With such initiatives, government intends to move from the current 6 percent to 16 percent power connectivity by 2012 and 35 to 50 percent by 2020.
Cement smanufactureres are the only users of Heavy fuel oil because it’s more than half of the diesel consumption.
However, government is also considering different initiatives like Solar, wind and methane gas with the intension of reducing dependency on hydro-power.
At the plant site
The plant has three engines with 7.8Mw each with three reservoirs having the capacity of 2.5million liters; two tanks have a capacity of 1 million litres each with the third one having 500 litres capacity.
The two big tanks are said to run all the three generators for 24 to 30 days at full capacity.
According to Nixon Medhi, the Construction Project Manager, two engines were already installed. The third one is expected to arrive in the country in 15 days time from Finland.
With importation and installation of the equipment, Wärtsilä is also under contract to undertake the tasks.

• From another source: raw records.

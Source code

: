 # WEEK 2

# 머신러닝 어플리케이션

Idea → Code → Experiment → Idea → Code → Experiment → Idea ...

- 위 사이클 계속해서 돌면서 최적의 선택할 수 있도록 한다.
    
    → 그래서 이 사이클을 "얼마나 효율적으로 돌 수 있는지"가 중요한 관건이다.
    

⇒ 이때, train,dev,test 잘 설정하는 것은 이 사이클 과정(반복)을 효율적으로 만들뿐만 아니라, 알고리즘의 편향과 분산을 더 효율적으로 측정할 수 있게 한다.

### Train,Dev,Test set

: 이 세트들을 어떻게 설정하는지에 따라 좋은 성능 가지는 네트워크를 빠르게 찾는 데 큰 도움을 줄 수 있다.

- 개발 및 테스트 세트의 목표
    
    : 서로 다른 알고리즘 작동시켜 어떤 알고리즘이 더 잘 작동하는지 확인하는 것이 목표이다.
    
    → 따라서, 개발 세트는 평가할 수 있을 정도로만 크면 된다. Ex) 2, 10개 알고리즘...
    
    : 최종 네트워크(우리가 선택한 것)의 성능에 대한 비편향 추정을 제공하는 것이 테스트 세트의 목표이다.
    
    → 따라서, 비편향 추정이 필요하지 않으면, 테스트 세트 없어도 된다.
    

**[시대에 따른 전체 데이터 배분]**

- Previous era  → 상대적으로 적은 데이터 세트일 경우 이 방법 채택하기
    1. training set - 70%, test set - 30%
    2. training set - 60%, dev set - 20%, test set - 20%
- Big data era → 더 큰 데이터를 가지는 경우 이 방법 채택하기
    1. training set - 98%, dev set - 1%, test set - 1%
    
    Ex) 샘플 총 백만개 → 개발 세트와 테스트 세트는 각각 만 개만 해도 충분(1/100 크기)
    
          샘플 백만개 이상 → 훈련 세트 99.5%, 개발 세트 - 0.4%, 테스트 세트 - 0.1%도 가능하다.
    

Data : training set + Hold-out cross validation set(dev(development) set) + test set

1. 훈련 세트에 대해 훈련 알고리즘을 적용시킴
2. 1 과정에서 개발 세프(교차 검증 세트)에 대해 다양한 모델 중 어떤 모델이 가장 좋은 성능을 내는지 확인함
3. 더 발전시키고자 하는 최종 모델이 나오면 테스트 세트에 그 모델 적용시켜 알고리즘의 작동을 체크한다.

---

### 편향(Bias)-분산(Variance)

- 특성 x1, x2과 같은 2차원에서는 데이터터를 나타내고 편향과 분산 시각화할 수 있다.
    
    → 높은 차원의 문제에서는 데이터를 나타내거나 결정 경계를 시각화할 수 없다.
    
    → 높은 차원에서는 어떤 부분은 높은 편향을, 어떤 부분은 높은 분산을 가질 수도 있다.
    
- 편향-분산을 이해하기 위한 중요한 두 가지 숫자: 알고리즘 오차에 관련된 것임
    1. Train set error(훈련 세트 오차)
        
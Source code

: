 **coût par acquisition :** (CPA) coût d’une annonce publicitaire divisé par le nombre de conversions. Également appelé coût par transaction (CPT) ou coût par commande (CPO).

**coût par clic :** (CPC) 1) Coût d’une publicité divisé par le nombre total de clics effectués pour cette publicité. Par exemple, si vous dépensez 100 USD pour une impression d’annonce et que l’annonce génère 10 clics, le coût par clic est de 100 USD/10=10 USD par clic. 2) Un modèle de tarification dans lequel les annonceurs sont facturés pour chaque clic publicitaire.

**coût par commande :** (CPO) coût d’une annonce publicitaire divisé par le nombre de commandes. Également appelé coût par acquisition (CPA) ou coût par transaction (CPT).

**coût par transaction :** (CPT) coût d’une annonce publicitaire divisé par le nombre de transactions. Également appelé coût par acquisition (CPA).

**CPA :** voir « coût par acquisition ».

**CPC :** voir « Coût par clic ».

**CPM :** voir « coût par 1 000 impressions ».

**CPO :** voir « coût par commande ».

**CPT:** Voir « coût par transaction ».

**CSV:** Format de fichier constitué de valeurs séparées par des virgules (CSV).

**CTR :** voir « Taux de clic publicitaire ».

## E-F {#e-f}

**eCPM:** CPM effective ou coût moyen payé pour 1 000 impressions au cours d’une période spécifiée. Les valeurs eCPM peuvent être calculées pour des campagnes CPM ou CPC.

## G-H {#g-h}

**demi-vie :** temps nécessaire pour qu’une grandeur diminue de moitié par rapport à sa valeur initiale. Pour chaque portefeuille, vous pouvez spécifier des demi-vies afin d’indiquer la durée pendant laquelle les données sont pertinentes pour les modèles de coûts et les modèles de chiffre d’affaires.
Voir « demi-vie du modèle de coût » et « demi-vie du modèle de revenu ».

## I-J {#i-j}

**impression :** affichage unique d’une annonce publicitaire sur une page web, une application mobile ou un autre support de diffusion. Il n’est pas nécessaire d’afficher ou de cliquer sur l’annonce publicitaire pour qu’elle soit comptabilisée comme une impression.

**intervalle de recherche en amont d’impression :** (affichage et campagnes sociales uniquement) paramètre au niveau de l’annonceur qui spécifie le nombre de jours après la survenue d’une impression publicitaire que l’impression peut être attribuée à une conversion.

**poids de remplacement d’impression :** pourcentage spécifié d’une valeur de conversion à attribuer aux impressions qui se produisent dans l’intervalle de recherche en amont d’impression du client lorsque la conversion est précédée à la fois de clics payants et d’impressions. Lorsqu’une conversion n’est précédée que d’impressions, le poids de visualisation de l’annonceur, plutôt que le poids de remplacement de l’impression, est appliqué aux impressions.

However, government is negotiating with them (Wärtsilä) to also sign a maintenance and operational contract. This is because the initiative is new and the country is challenged with skilled personnel to operate the machines.
The company’s contract is based on its experience in the energy market as a leading service provider and construction of power plant projects.
It operates in 70 African countries including Rwanda, Uganda, Tanzania, Kenya, Egypt, Senegal, Sudan Angola and Togo among others.